| Material provided |
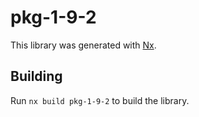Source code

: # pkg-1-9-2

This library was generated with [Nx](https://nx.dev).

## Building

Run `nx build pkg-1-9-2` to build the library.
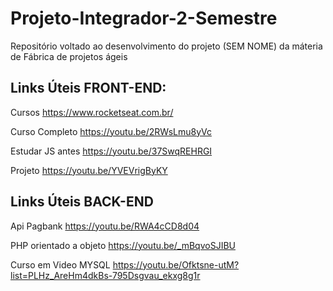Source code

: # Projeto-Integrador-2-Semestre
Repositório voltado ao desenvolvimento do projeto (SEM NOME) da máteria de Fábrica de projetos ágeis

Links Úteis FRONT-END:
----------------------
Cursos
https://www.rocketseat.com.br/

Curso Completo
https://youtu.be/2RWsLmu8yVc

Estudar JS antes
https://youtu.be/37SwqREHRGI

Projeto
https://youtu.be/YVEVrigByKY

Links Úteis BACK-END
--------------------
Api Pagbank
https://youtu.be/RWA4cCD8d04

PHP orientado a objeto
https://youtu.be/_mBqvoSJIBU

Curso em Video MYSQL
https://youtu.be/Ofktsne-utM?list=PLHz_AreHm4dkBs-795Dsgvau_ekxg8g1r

...

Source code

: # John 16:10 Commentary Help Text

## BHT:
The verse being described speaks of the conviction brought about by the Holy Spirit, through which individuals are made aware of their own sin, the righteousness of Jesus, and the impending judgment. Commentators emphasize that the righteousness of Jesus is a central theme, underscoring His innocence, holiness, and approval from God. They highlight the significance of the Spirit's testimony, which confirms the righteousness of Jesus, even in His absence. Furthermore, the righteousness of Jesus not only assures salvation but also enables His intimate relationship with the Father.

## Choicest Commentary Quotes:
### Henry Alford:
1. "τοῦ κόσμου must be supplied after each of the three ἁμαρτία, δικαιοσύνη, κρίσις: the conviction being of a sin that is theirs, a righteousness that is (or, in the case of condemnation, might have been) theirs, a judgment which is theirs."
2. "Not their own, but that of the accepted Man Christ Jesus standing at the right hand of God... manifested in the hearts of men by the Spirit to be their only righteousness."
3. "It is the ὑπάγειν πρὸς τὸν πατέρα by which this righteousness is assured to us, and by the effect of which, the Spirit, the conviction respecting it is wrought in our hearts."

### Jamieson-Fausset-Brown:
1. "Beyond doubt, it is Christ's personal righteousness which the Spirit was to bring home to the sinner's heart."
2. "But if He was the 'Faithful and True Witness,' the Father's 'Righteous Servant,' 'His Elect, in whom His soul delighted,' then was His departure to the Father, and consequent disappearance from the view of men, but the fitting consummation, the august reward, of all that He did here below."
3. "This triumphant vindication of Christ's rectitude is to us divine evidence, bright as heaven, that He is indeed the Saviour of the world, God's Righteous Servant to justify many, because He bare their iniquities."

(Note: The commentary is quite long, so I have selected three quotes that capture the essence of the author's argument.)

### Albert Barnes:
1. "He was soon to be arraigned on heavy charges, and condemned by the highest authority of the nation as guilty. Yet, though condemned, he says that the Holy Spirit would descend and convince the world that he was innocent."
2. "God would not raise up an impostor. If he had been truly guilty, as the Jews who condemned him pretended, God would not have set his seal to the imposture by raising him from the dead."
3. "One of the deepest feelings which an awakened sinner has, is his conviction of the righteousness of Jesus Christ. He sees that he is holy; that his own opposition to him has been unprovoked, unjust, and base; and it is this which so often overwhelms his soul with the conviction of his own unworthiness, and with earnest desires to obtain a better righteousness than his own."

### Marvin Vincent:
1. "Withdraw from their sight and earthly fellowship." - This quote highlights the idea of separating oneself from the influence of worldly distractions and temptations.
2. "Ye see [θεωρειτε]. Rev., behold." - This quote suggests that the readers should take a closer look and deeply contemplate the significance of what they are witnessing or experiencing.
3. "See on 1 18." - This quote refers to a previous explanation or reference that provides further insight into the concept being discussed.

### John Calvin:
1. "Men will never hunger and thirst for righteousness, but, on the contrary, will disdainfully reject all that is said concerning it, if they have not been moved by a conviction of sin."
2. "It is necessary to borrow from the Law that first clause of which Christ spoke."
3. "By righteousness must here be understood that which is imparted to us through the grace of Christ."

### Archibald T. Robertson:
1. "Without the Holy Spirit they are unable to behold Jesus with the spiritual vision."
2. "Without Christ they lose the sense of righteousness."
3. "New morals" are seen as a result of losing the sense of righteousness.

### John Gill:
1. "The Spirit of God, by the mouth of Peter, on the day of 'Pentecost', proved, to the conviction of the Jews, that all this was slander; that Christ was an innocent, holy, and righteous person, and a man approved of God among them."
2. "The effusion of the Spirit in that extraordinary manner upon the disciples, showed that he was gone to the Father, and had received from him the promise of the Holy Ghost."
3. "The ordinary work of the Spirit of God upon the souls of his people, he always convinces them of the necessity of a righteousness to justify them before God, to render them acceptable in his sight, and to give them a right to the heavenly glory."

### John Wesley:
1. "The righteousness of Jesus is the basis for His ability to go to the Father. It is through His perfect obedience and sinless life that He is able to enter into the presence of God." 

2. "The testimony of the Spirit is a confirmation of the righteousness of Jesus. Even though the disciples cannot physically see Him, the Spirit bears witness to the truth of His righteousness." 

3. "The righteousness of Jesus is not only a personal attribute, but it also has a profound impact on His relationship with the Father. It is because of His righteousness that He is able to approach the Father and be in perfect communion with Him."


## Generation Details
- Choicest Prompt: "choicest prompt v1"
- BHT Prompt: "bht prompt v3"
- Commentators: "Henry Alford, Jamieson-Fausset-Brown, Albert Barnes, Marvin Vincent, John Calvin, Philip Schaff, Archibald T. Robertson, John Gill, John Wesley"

| Exercise goal |
Take from the material above the lines running from the one with "(Note: The commentary" through the one with "witnessing or experiencing.", and repeat them exactly, with nothing else.

| Written response |
(Note: The commentary is quite long, so I have selected three quotes that capture the essence of the author's argument.)

### Albert Barnes:
1. "He was soon to be arraigned on heavy charges, and condemned by the highest authority of the nation as guilty. Yet, though condemned, he says that the Holy Spirit would descend and convince the world that he was innocent."
2. "God would not raise up an impostor. If he had been truly guilty, as the Jews who condemned him pretended, God would not have set his seal to the imposture by raising him from the dead."
3. "One of the deepest feelings which an awakened sinner has, is his conviction of the righteousness of Jesus Christ. He sees that he is holy; that his own opposition to him has been unprovoked, unjust, and base; and it is this which so often overwhelms his soul with the conviction of his own unworthiness, and with earnest desires to obtain a better righteousness than his own."

### Marvin Vincent:
1. "Withdraw from their sight and earthly fellowship." - This quote highlights the idea of separating oneself from the influence of worldly distractions and temptations.
2. "Ye see [θεωρειτε]. Rev., behold." - This quote suggests that the readers should take a closer look and deeply contemplate the significance of what they are witnessing or experiencing.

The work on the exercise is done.